Not sure what your background is, but my wife was having EA's and talking to several other guys through e-mails, texts, Facebook, etc.

We went through periods when we tried no contact, and other times it was like we were still married but just slept in different places.

Initially I DO think my wife used her freedom to explore these other eletronic friendships. I don't think it ever went further than that.

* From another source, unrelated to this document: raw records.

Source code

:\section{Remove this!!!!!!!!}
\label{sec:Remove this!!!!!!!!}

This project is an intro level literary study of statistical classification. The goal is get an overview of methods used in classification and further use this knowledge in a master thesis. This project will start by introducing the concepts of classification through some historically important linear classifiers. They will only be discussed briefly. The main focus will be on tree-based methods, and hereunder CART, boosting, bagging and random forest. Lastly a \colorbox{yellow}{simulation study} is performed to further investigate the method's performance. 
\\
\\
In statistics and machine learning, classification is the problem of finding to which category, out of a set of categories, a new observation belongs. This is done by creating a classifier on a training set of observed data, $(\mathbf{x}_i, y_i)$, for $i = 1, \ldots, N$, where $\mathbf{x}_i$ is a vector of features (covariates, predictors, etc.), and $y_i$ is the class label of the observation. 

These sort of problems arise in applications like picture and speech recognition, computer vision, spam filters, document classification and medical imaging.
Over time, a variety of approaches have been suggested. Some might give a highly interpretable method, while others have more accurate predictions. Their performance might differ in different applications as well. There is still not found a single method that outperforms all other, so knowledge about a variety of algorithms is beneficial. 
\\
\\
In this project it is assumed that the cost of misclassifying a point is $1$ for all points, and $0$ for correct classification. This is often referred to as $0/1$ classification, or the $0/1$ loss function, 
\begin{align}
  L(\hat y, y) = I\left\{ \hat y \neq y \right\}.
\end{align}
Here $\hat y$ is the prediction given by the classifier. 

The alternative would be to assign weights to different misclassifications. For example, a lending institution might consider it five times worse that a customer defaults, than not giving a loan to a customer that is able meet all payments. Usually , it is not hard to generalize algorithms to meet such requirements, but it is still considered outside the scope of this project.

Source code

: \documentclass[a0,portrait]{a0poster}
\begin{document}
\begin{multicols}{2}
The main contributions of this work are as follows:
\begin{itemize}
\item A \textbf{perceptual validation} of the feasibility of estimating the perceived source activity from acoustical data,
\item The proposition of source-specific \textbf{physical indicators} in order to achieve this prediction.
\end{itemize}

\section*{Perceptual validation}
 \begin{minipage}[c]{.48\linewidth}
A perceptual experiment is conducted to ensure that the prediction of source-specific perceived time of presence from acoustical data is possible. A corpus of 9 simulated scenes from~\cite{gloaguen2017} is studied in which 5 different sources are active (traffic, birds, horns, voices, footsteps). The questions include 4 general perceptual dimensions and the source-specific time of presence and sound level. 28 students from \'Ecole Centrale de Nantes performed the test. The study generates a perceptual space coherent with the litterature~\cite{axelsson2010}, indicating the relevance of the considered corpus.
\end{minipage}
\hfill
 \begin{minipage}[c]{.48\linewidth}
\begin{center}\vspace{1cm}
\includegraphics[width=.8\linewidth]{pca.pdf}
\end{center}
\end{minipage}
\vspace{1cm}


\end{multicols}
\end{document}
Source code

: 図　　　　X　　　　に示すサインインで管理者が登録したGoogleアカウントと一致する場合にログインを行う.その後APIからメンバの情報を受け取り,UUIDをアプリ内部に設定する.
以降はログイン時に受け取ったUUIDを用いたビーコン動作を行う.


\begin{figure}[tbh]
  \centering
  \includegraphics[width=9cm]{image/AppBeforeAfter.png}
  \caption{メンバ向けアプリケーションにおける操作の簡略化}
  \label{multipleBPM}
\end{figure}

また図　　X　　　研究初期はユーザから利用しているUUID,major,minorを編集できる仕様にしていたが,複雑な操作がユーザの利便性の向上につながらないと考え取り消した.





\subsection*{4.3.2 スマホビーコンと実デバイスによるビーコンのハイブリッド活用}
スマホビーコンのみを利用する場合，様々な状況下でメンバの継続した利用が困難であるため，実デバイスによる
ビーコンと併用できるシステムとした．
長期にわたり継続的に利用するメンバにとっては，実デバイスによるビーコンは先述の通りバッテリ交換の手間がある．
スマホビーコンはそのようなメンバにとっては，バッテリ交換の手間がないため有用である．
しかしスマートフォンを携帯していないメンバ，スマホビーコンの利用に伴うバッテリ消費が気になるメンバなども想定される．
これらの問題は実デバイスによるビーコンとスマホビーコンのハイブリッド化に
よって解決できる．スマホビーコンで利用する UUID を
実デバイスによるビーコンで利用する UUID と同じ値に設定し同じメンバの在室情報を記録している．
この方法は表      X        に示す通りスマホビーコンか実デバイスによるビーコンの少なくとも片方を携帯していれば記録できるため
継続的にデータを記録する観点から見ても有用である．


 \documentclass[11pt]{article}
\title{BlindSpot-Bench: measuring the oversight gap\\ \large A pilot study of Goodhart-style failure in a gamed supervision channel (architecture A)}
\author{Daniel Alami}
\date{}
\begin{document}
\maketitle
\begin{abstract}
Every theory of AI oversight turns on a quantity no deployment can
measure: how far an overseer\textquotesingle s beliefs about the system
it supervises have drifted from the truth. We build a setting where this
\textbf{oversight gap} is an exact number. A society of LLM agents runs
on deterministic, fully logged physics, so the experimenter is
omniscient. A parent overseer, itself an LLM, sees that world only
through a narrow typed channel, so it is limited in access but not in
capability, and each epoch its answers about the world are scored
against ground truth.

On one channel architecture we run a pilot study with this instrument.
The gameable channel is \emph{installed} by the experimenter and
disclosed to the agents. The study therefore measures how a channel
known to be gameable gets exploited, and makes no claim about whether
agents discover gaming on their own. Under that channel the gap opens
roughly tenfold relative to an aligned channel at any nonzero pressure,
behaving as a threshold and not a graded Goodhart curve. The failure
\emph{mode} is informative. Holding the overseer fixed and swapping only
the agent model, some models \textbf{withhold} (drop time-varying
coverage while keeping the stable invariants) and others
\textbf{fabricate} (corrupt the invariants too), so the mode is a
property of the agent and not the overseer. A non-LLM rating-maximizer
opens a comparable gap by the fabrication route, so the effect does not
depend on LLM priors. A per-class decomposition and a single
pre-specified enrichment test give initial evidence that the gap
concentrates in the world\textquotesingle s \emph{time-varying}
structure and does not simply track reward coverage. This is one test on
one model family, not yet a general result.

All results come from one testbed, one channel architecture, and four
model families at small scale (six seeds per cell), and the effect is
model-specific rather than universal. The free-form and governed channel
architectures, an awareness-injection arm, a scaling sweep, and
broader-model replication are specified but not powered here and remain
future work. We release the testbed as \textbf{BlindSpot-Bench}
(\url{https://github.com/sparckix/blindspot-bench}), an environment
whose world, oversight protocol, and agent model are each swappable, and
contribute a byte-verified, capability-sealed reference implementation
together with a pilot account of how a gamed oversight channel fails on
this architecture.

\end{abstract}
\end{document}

I received conflicting advice about sex. Our marriage therapist said that any positive interaction was a good thing - so she encouraged sex. Another poster here mentioned that the only person you should sleep with is your spouse, so it is reasonable to continue meeting each others needs.

At one point the sex did make things a bit complicated. We had a nice weekend - long story -but my wife later accused me of "using her."

The theory about sex and affairs that I've always heard is that any "change" in sex can indicate there is an affair. Our sex life got better before I discovered wife's EA's. She was basically getting excited by all of the attention and I was at least the one recieving the benefits. So, I wouldn't conclude that he's being faithful based on sex alone.

After a year, my wife has moved home. Its only been a few weeks, but so far things are going OK - much better than they were a year ago before she moved out.

Its hard, but it can work. Good luck.


----------



## kgregory1011 (Dec 2, 2010)

Thanks for the advice. 

Did you date for the year you were apart?

We are still married, he just lives somewhere else. We have agreed that there is to be noone else involved. 

My husband had a "friendship and flirting" with a co worker, a couple phone calls and alot of texts. He also said a couple unpleasant things to someone on twitter. I really don't think he is sleeping with anyone else. 

Wednesday he is going to see a psychiatrist about possible "borderline personality disorder" He has been diagnosed in the past with situational anxiety and depression due to his 20 yr high profile military career. 

Guess Im going to continue to support him. People are soo quick to throw marriages away, makes me sick.


----------



## nice777guy (Nov 23, 2009)

kgregory1011 said:


> Did you date for the year you were apart?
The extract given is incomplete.